I think it important here to share some of the foods I will be adding to his diet (remember, he's on the allergy diet of rice pellets... he just recently started getting an organic allergen free sprout mix).
So, now I am hanging fresh organic dandelion leaves in his cage (he is unimpressed), offering a small bite of cheese every day, and almonds.

I also finally bought full spectrum lighting, after much research about the issue of CRI, Kelvin and flickering. My research identified the minimum CRI and Kelvin and informed me that the issue of flickering was all down to the base. Older bases were not designed to keep the flicker rate down, but that there should not be any problems with flicker with newer bases.
So I bought two full spectrum bulbs from featherbrite and a clamp light with a cage over the bulb (this is found in the reptile section). The stronger watt bulb is in the overhead light in the bird room, and the clamp light shines the other one direct on his cage... I really like how it turned out and am already planning on getting a second clamp light and bulb to brighten up Ndeke's lower cage.

And then there is Marnie.
I recently tried wearing elasticated fingerless gloves to help with my arthritis, and Marnie was not impressed!
Although she would take food from my gloved hand, and allowed me to scritch her with it, she would not step up on it... I'm not sure if it was the look or it or the feel, but she was having none of it.

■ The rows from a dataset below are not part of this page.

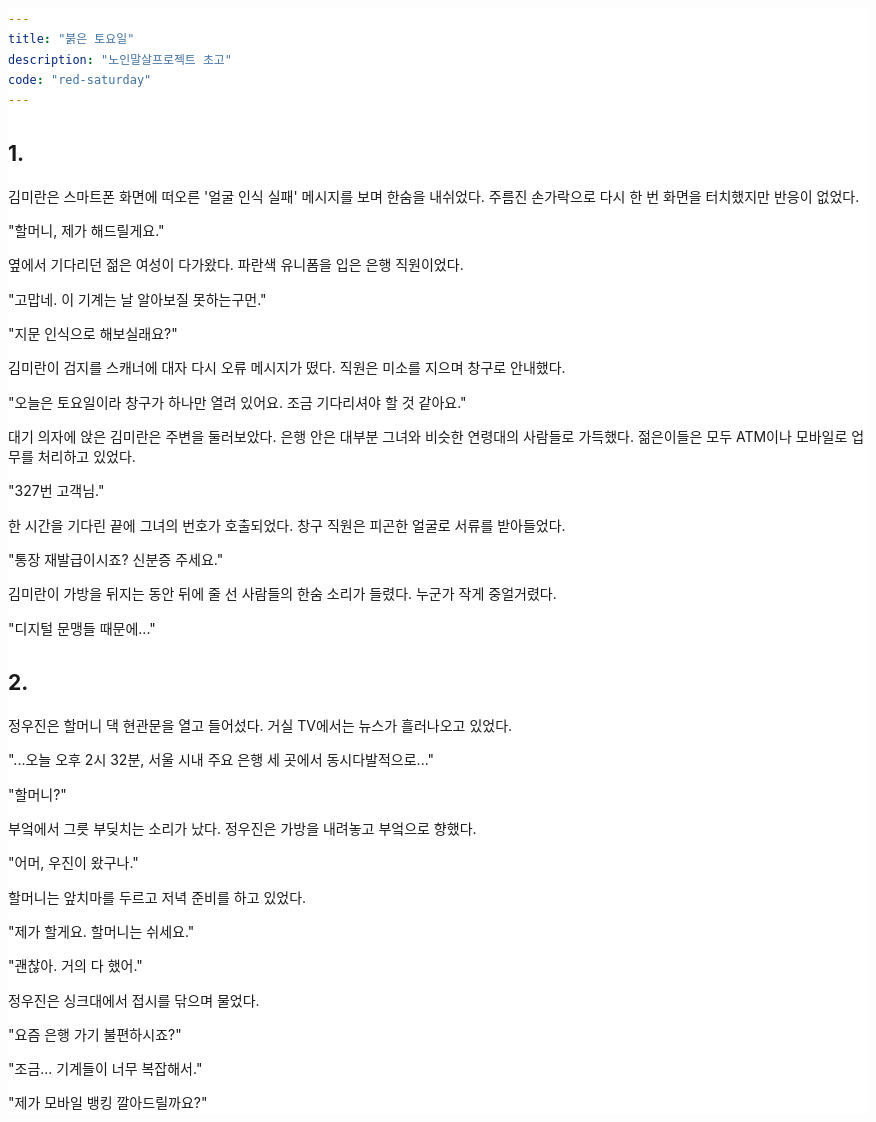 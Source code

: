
 ```yaml
---
title: "붉은 토요일"
description: "노인말살프로젝트 초고"
code: "red-saturday"
---
```


## 1.

김미란은 스마트폰 화면에 떠오른 '얼굴 인식 실패' 메시지를 보며 한숨을 내쉬었다. 주름진 손가락으로 다시 한 번 화면을 터치했지만 반응이 없었다.

"할머니, 제가 해드릴게요." 

옆에서 기다리던 젊은 여성이 다가왔다. 파란색 유니폼을 입은 은행 직원이었다.

"고맙네. 이 기계는 날 알아보질 못하는구먼."

"지문 인식으로 해보실래요?"

김미란이 검지를 스캐너에 대자 다시 오류 메시지가 떴다. 직원은 미소를 지으며 창구로 안내했다.

"오늘은 토요일이라 창구가 하나만 열려 있어요. 조금 기다리셔야 할 것 같아요."

대기 의자에 앉은 김미란은 주변을 둘러보았다. 은행 안은 대부분 그녀와 비슷한 연령대의 사람들로 가득했다. 젊은이들은 모두 ATM이나 모바일로 업무를 처리하고 있었다.

"327번 고객님."

한 시간을 기다린 끝에 그녀의 번호가 호출되었다. 창구 직원은 피곤한 얼굴로 서류를 받아들었다.

"통장 재발급이시죠? 신분증 주세요."

김미란이 가방을 뒤지는 동안 뒤에 줄 선 사람들의 한숨 소리가 들렸다. 누군가 작게 중얼거렸다.

"디지털 문맹들 때문에..."

## 2.

정우진은 할머니 댁 현관문을 열고 들어섰다. 거실 TV에서는 뉴스가 흘러나오고 있었다.

"...오늘 오후 2시 32분, 서울 시내 주요 은행 세 곳에서 동시다발적으로..."

"할머니?"

부엌에서 그릇 부딪치는 소리가 났다. 정우진은 가방을 내려놓고 부엌으로 향했다.

"어머, 우진이 왔구나."

할머니는 앞치마를 두르고 저녁 준비를 하고 있었다. 

"제가 할게요. 할머니는 쉬세요."

"괜찮아. 거의 다 했어."

정우진은 싱크대에서 접시를 닦으며 물었다.

"요즘 은행 가기 불편하시죠?"

"조금... 기계들이 너무 복잡해서."

"제가 모바일 뱅킹 깔아드릴까요?"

So desensitization started.
I started by having her on my lap and slowly brought the gloved hand closer and closer, consistently reinforcing calm behavior. Eventually I had my gloved hand right next to her feet and from there I slowly began to touch them with the fabric, and finally I put my gloved hand flat on my leg and used the treat to persuade her to step on to it. Once onto the gloved hand I reinforced her for that and staying on there... and now she steps up onto the gloved hand without hesitation!